Novo Nordisk has announced positive results of their phase IIb study of NovoSeven for the treatment of intracerebral hemorrhage (ICH). NovoSeven is currently approved as a treatment for acute bleeding in hemophilia. Results have shown that the drug led to a significant reduction in hematoma growth, compared to placebo, and significantly improved neurological and functional outcomes following an ICH incident.
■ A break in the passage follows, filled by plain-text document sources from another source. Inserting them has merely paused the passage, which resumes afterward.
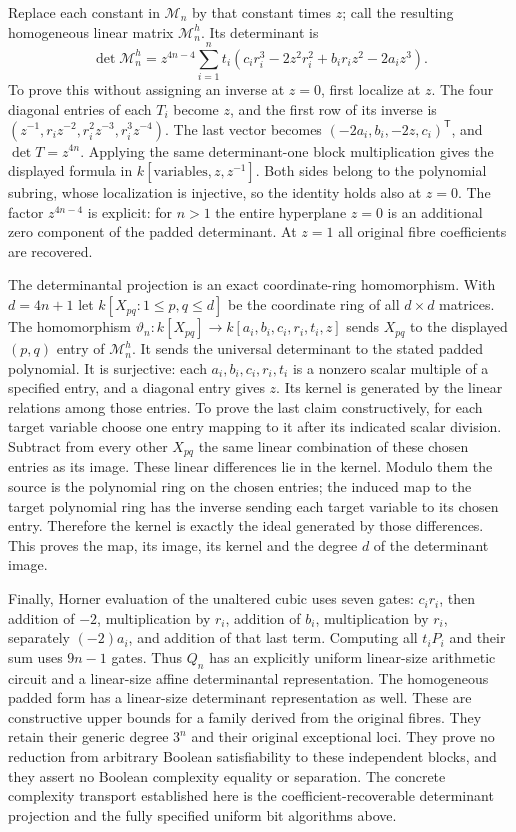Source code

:Replace each constant in $\mathcal M_n$ by that constant times $z$;
call the resulting homogeneous linear matrix $\mathcal M_n^h$.
Its determinant is
\[
 \det\mathcal M_n^h
 =z^{4n-4}\sum_{i=1}^n t_i
   (c_ir_i^3-2z^2r_i^2+b_ir_iz^2-2a_iz^3).
\]
To prove this without assigning an inverse at $z=0$, first localize at
$z$. The four diagonal entries of each $T_i$ become $z$, and the first
row of its inverse is $(z^{-1},r_iz^{-2},r_i^2z^{-3},r_i^3z^{-4})$.
The last vector becomes $(-2a_i,b_i,-2z,c_i)^{\mathsf T}$, and
$\det T=z^{4n}$. Applying the same determinant-one block multiplication
gives the displayed formula in $k[\text{variables},z,z^{-1}]$.
Both sides belong to the polynomial subring, whose localization is
injective, so the identity holds also at $z=0$. The factor
$z^{4n-4}$ is explicit: for $n>1$ the entire hyperplane $z=0$ is an
additional zero component of the padded determinant. At $z=1$ all
original fibre coefficients are recovered.

The determinantal projection is an exact coordinate-ring homomorphism.
With $d=4n+1$ let $k[X_{pq}:1\le p,q\le d]$ be the coordinate ring
of all $d\times d$ matrices. The homomorphism
$\vartheta_n:k[X_{pq}]\to k[a_i,b_i,c_i,r_i,t_i,z]$ sends
$X_{pq}$ to the displayed $(p,q)$ entry of $\mathcal M_n^h$.
It sends the universal determinant to the stated padded polynomial.
It is surjective: each $a_i,b_i,c_i,r_i,t_i$ is a nonzero scalar
multiple of a specified entry, and a diagonal entry gives $z$.
Its kernel is generated by the linear relations among those entries.
To prove the last claim constructively, for each target variable choose
one entry mapping to it after its indicated scalar division. Subtract
from every other $X_{pq}$ the same linear combination of these chosen
entries as its image. These linear differences lie in the kernel.
Modulo them the source is the polynomial ring on the chosen entries;
the induced map to the target polynomial ring has the inverse sending
each target variable to its chosen entry. Therefore the kernel is
exactly the ideal generated by those differences. This proves the map,
its image, its kernel and the degree $d$ of the determinant image.

Finally, Horner evaluation of the unaltered cubic uses seven gates:
$c_ir_i$, then addition of $-2$, multiplication by $r_i$, addition of
$b_i$, multiplication by $r_i$, separately $(-2)a_i$, and addition of
that last term. Computing all $t_iP_i$ and their sum uses $9n-1$ gates.
Thus $Q_n$ has an explicitly uniform linear-size arithmetic circuit and
a linear-size affine determinantal representation. The homogeneous padded
form has a linear-size determinant representation as well. These are
constructive upper bounds for a family derived from the original fibres.
They retain their generic degree $3^n$ and their original exceptional
loci. They prove no reduction from arbitrary Boolean satisfiability to
these independent blocks, and they assert no Boolean complexity equality
or separation. The concrete complexity transport established here is
the coefficient-recoverable determinant projection and the fully specified
uniform bit algorithms above.

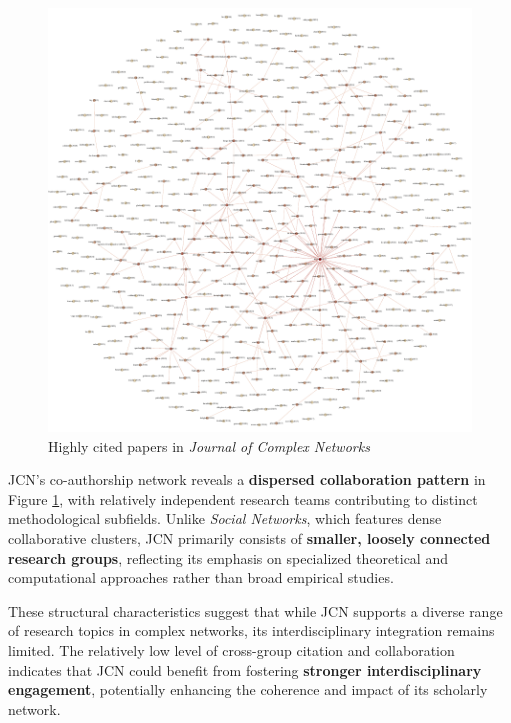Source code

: \documentclass[twocolumn]{article}
\begin{document}
	\begin{figure}[htbp]
		\centering
		\includegraphics[width=\columnwidth]{"Journal of Complex Networks/Gephi/highly_cited.pdf"}
		\caption{Highly cited papers in \textit{Journal of Complex Networks}}
		\label{fig.fig6}
	\end{figure}
	
	JCN's co-authorship network reveals a \textbf{dispersed collaboration pattern} in Figure \ref{fig.fig6}, with relatively independent research teams contributing to distinct methodological subfields. Unlike \textit{Social Networks}, which features dense collaborative clusters, JCN primarily consists of \textbf{smaller, loosely connected research groups}, reflecting its emphasis on specialized theoretical and computational approaches rather than broad empirical studies.
	
	These structural characteristics suggest that while JCN supports a diverse range of research topics in complex networks, its interdisciplinary integration remains limited. The relatively low level of cross-group citation and collaboration indicates that JCN could benefit from fostering \textbf{stronger interdisciplinary engagement}, potentially enhancing the coherence and impact of its scholarly network.
	
\end{document}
The double-blind, dose-response study enrolled a total of 400 subjects in 20 countries; subjects with spontaneous ICH confirmed by CT scan within three hours of symptom onset randomized to receive either NovoSeven or placebo, in addition to standard therapy. Follow-up CT scans, performed at 24 and 72 hours, found that NovoSeven significantly and dose-dependently reduced hematoma expansion, and observations at 15 and 90 days found significant improvement in severity score on neurological function tests in the NovoSeven group. Novo Nordisk announced plans to file supplementary regulatory submissions based upon this data.

July 21, 2003

ZymoGenetics reported positive results from a phase I trial investigating recombinant human Factor XIII (rFactor XIII) for the treatment of bleeding complications associated with congenital and acquired Factor XIII deficiencies. Result indicated that the expected dose-response relationship predicted from animal studies was observed, with a rise in rFactor XIII levels to 191% of normal in the highest dose group. No serious adverse events were reported and the most common side effect observed was headache. The double blind, placebo controlled, single-dose escalation study was designed to evaluate the safety and pharmacokinetics of rFactor XIII in healthy volunteers. Subjects were given a single intravenous injection (2 U/kg to 50U/kg), and then monitored for 28 days.